***** DATA TO EXAMINE

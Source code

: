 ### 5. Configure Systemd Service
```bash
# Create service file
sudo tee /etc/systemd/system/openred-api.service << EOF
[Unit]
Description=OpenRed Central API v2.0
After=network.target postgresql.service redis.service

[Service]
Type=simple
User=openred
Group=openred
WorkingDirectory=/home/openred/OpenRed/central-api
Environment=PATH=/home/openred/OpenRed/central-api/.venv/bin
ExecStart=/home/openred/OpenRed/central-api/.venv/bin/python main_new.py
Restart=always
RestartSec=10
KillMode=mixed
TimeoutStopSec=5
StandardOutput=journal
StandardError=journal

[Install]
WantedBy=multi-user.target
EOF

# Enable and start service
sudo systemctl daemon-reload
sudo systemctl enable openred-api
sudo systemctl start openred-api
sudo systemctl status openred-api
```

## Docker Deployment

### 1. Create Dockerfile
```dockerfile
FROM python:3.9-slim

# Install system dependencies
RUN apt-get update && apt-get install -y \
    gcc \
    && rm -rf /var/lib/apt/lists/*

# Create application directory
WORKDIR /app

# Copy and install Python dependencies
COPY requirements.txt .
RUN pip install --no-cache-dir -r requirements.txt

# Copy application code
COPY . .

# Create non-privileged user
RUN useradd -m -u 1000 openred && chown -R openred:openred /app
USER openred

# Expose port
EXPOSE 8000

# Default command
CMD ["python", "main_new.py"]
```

**********

TASK TO COMPLETE: Retype all of the entries shown above, exactly.

SOLUTION FOR THIS PROBLEM:
Source code

: ### 5. Configure Systemd Service
```bash
# Create service file
sudo tee /etc/systemd/system/openred-api.service << EOF
[Unit]
Description=OpenRed Central API v2.0
After=network.target postgresql.service redis.service

[Service]
Type=simple
User=openred
Group=openred
WorkingDirectory=/home/openred/OpenRed/central-api
Environment=PATH=/home/openred/OpenRed/central-api/.venv/bin
ExecStart=/home/openred/OpenRed/central-api/.venv/bin/python main_new.py
Restart=always
RestartSec=10
KillMode=mixed
TimeoutStopSec=5
StandardOutput=journal
StandardError=journal

[Install]
WantedBy=multi-user.target
EOF

# Enable and start service
sudo systemctl daemon-reload
sudo systemctl enable openred-api
sudo systemctl start openred-api
sudo systemctl status openred-api
```

## Docker Deployment

### 1. Create Dockerfile
```dockerfile
FROM python:3.9-slim

# Install system dependencies
RUN apt-get update && apt-get install -y \
    gcc \
    && rm -rf /var/lib/apt/lists/*

# Create application directory
WORKDIR /app

# Copy and install Python dependencies
COPY requirements.txt .
RUN pip install --no-cache-dir -r requirements.txt

# Copy application code
COPY . .

# Create non-privileged user
RUN useradd -m -u 1000 openred && chown -R openred:openred /app
USER openred

# Expose port
EXPOSE 8000

# Default command
CMD ["python", "main_new.py"]
```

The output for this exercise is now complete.